◆ WORK INSTRUCTIONS:
Report each line of the entries below that includes "Extract".

◆ SUPPLIED RECORDS:
_ _ _ _ _ _ _

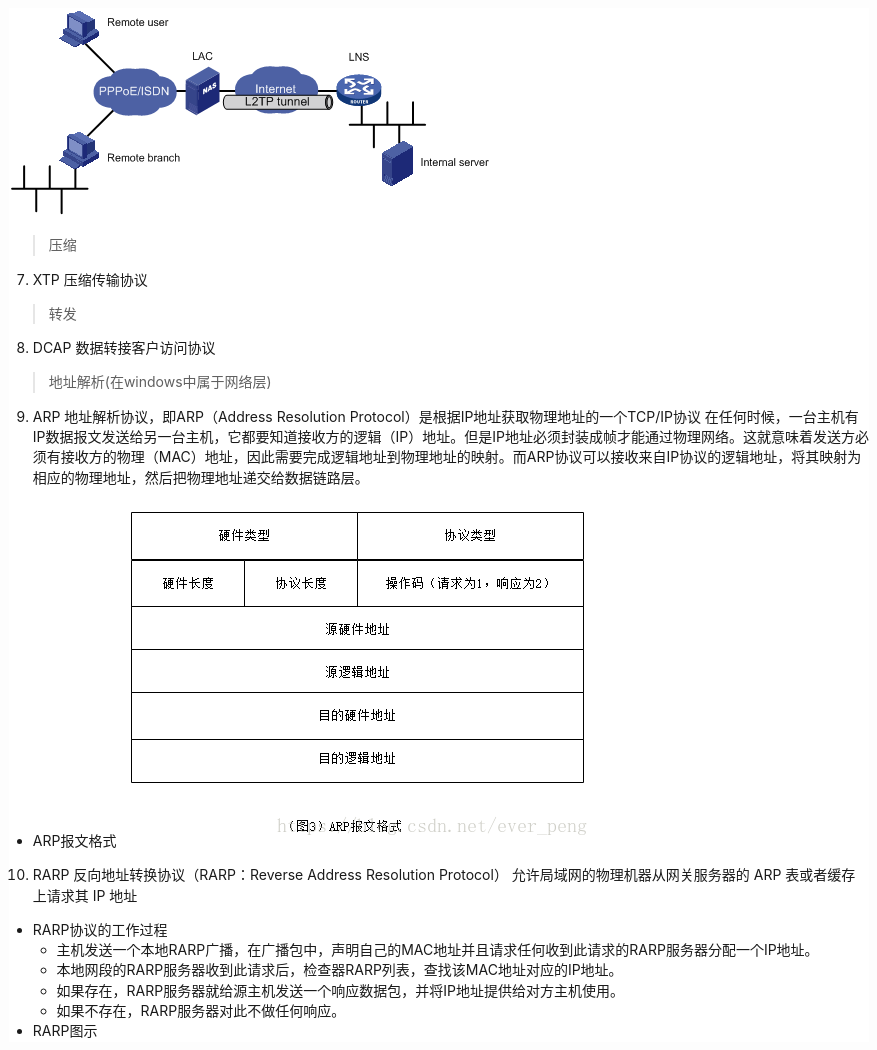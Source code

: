 ![L2TP组网图](./L2TP组网图.png)

> 压缩
7. XTP
压缩传输协议

> 转发
8. DCAP
数据转接客户访问协议

> 地址解析(在windows中属于网络层)
9. ARP
地址解析协议，即ARP（Address Resolution Protocol）是根据IP地址获取物理地址的一个TCP/IP协议
在任何时候，一台主机有IP数据报文发送给另一台主机，它都要知道接收方的逻辑（IP）地址。但是IP地址必须封装成帧才能通过物理网络。这就意味着发送方必须有接收方的物理（MAC）地址，因此需要完成逻辑地址到物理地址的映射。而ARP协议可以接收来自IP协议的逻辑地址，将其映射为相应的物理地址，然后把物理地址递交给数据链路层。
+ ARP报文格式
![ARP报文格式](./ARP报文格式.png)


10. RARP
反向地址转换协议（RARP：Reverse Address Resolution Protocol） 允许局域网的物理机器从网关服务器的 ARP 表或者缓存上请求其 IP 地址
+ RARP协议的工作过程
    + 主机发送一个本地RARP广播，在广播包中，声明自己的MAC地址并且请求任何收到此请求的RARP服务器分配一个IP地址。
    + 本地网段的RARP服务器收到此请求后，检查器RARP列表，查找该MAC地址对应的IP地址。
    + 如果存在，RARP服务器就给源主机发送一个响应数据包，并将IP地址提供给对方主机使用。
    + 如果不存在，RARP服务器对此不做任何响应。
+ RARP图示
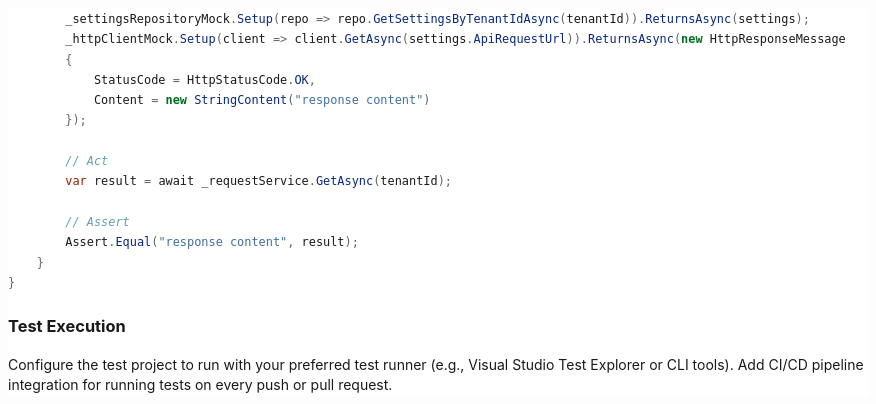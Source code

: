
 ```csharp
        _settingsRepositoryMock.Setup(repo => repo.GetSettingsByTenantIdAsync(tenantId)).ReturnsAsync(settings);
        _httpClientMock.Setup(client => client.GetAsync(settings.ApiRequestUrl)).ReturnsAsync(new HttpResponseMessage
        {
            StatusCode = HttpStatusCode.OK,
            Content = new StringContent("response content")
        });

        // Act
        var result = await _requestService.GetAsync(tenantId);

        // Assert
        Assert.Equal("response content", result);
    }
}
```

### Test Execution

Configure the test project to run with your preferred test runner (e.g., Visual Studio Test Explorer or CLI tools). Add CI/CD pipeline integration for running tests on every push or pull request.
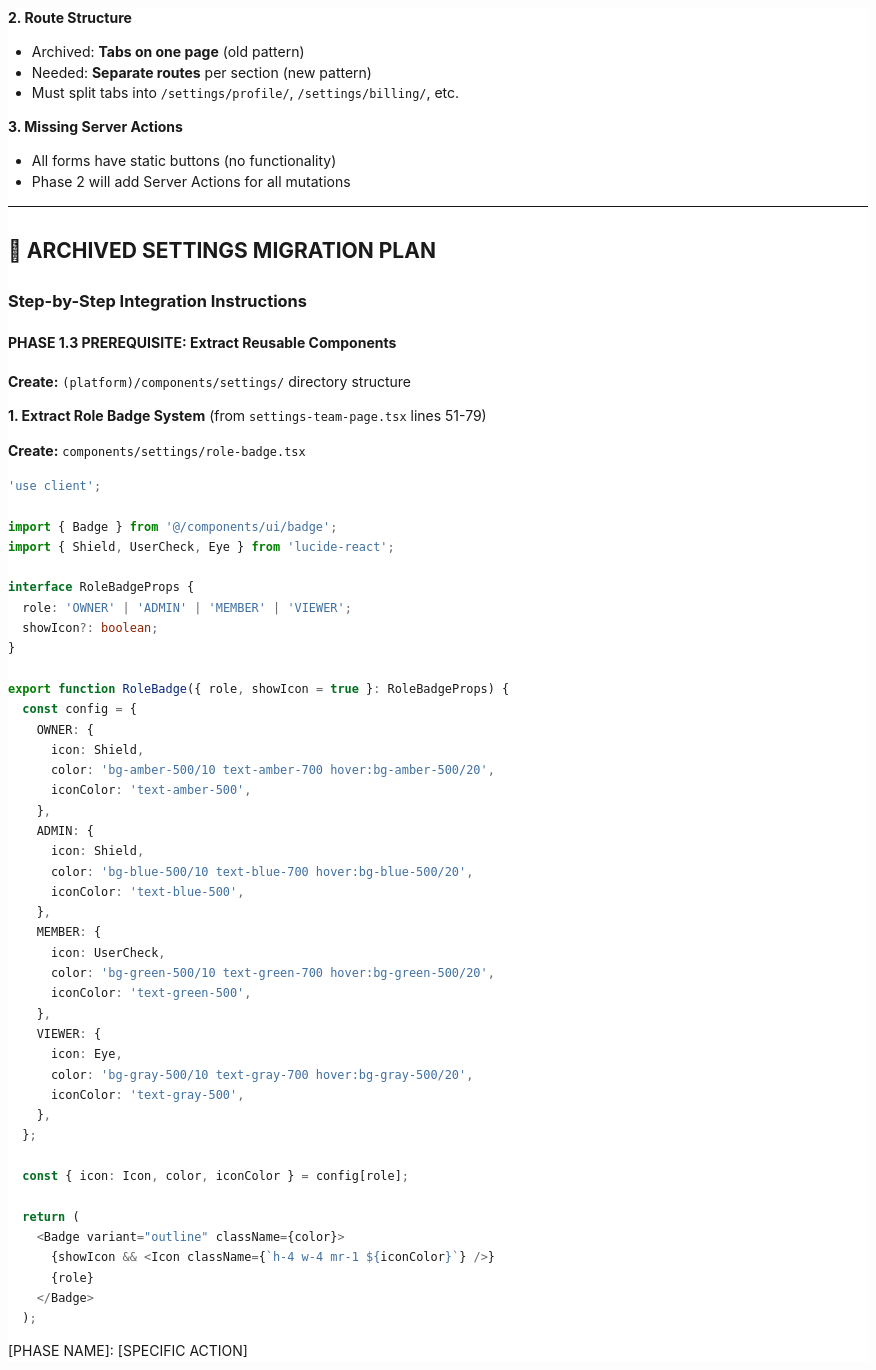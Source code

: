 **2. Route Structure**
- Archived: **Tabs on one page** (old pattern)
- Needed: **Separate routes** per section (new pattern)
- Must split tabs into `/settings/profile/`, `/settings/billing/`, etc.

**3. Missing Server Actions**
- All forms have static buttons (no functionality)
- Phase 2 will add Server Actions for all mutations

---

## 🎯 ARCHIVED SETTINGS MIGRATION PLAN

### Step-by-Step Integration Instructions

#### PHASE 1.3 PREREQUISITE: Extract Reusable Components

**Create:** `(platform)/components/settings/` directory structure

**1. Extract Role Badge System** (from `settings-team-page.tsx` lines 51-79)

**Create:** `components/settings/role-badge.tsx`
```typescript
'use client';

import { Badge } from '@/components/ui/badge';
import { Shield, UserCheck, Eye } from 'lucide-react';

interface RoleBadgeProps {
  role: 'OWNER' | 'ADMIN' | 'MEMBER' | 'VIEWER';
  showIcon?: boolean;
}

export function RoleBadge({ role, showIcon = true }: RoleBadgeProps) {
  const config = {
    OWNER: {
      icon: Shield,
      color: 'bg-amber-500/10 text-amber-700 hover:bg-amber-500/20',
      iconColor: 'text-amber-500',
    },
    ADMIN: {
      icon: Shield,
      color: 'bg-blue-500/10 text-blue-700 hover:bg-blue-500/20',
      iconColor: 'text-blue-500',
    },
    MEMBER: {
      icon: UserCheck,
      color: 'bg-green-500/10 text-green-700 hover:bg-green-500/20',
      iconColor: 'text-green-500',
    },
    VIEWER: {
      icon: Eye,
      color: 'bg-gray-500/10 text-gray-700 hover:bg-gray-500/20',
      iconColor: 'text-gray-500',
    },
  };

  const { icon: Icon, color, iconColor } = config[role];

  return (
    <Badge variant="outline" className={color}>
      {showIcon && <Icon className={`h-4 w-4 mr-1 ${iconColor}`} />}
      {role}
    </Badge>
  );
```

[PHASE NAME]: [SPECIFIC ACTION]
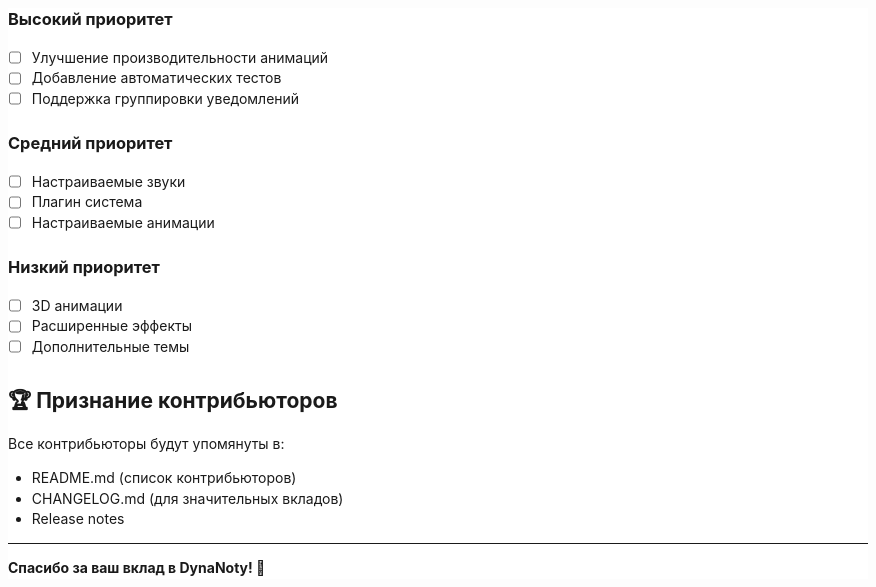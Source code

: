 ### Высокий приоритет
- [ ] Улучшение производительности анимаций
- [ ] Добавление автоматических тестов
- [ ] Поддержка группировки уведомлений

### Средний приоритет
- [ ] Настраиваемые звуки
- [ ] Плагин система
- [ ] Настраиваемые анимации

### Низкий приоритет
- [ ] 3D анимации
- [ ] Расширенные эффекты
- [ ] Дополнительные темы

## 🏆 Признание контрибьюторов

Все контрибьюторы будут упомянуты в:
- README.md (список контрибьюторов)
- CHANGELOG.md (для значительных вкладов)
- Release notes

---

**Спасибо за ваш вклад в DynaNoty! 🎉**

_ _ _ _ _ _ _

◆ TASK SOLUTION:
#### PHASE 1.3 PREREQUISITE: Extract Reusable Components
**1. Extract Role Badge System** (from `settings-team-page.tsx` lines 51-79)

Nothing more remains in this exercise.